> _How to complete this task_: Show all lines of the entries in which the word "inclusion" is found.

[Source texts of formatted documents]
--------

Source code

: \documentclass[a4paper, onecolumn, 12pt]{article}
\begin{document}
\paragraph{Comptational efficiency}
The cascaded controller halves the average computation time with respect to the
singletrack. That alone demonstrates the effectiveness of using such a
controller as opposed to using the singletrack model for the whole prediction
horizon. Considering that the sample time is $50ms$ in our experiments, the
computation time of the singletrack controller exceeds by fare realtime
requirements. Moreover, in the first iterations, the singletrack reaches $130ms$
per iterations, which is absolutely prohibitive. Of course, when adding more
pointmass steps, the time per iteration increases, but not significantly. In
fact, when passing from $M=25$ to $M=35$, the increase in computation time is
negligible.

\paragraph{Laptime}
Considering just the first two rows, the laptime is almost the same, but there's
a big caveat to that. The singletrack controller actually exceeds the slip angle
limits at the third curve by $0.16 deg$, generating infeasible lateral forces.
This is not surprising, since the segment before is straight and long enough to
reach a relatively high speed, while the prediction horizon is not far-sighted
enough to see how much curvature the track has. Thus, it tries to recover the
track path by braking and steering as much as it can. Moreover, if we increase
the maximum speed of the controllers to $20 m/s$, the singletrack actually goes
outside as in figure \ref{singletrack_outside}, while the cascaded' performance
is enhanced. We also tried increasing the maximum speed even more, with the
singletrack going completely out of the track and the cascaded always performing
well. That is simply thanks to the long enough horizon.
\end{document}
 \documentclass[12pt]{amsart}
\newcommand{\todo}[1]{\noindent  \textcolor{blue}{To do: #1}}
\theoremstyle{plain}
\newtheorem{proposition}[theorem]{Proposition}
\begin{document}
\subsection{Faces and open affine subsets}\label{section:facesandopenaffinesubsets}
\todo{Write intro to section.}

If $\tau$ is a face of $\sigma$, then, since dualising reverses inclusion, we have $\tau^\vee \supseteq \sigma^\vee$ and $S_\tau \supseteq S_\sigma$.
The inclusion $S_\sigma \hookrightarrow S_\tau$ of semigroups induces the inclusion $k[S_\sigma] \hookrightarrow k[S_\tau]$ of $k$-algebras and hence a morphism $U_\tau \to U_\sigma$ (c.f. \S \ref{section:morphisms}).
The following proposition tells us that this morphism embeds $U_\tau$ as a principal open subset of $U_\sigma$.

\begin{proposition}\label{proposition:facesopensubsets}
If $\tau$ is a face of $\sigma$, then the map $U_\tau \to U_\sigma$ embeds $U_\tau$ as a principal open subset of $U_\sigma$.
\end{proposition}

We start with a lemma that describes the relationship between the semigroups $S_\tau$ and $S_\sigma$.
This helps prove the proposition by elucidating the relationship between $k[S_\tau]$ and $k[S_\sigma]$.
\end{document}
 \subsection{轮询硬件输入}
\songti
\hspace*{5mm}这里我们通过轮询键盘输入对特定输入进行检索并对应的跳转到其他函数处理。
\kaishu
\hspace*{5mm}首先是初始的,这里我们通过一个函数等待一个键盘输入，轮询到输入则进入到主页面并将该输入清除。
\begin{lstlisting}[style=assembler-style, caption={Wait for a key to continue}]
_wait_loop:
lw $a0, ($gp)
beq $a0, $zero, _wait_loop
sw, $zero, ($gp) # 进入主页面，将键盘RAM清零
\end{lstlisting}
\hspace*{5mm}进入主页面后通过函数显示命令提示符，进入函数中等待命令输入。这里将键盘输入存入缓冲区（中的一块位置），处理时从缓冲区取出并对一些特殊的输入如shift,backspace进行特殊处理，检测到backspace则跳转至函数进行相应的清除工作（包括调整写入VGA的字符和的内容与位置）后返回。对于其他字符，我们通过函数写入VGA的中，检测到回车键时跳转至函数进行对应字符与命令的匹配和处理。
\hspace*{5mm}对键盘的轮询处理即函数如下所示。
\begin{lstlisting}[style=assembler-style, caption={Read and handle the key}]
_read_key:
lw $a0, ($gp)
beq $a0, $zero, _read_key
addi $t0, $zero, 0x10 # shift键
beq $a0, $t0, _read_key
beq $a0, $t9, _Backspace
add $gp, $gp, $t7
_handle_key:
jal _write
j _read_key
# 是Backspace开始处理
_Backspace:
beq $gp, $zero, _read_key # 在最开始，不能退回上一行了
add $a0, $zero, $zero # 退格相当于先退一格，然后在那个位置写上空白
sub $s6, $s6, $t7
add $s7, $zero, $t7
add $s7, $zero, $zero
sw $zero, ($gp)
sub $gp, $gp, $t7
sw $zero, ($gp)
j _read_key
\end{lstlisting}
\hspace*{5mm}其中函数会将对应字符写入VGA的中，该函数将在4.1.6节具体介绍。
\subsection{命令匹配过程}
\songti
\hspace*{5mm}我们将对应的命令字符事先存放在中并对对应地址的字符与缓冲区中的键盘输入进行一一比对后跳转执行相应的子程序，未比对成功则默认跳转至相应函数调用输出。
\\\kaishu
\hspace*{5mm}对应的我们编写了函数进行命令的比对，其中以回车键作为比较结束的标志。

--------

> _Solution for this task_:
If $\tau$ is a face of $\sigma$, then, since dualising reverses inclusion, we have $\tau^\vee \supseteq \sigma^\vee$ and $S_\tau \supseteq S_\sigma$.
The inclusion $S_\sigma \hookrightarrow S_\tau$ of semigroups induces the inclusion $k[S_\sigma] \hookrightarrow k[S_\tau]$ of $k$-algebras and hence a morphism $U_\tau \to U_\sigma$ (c.f. \S \ref{section:morphisms}).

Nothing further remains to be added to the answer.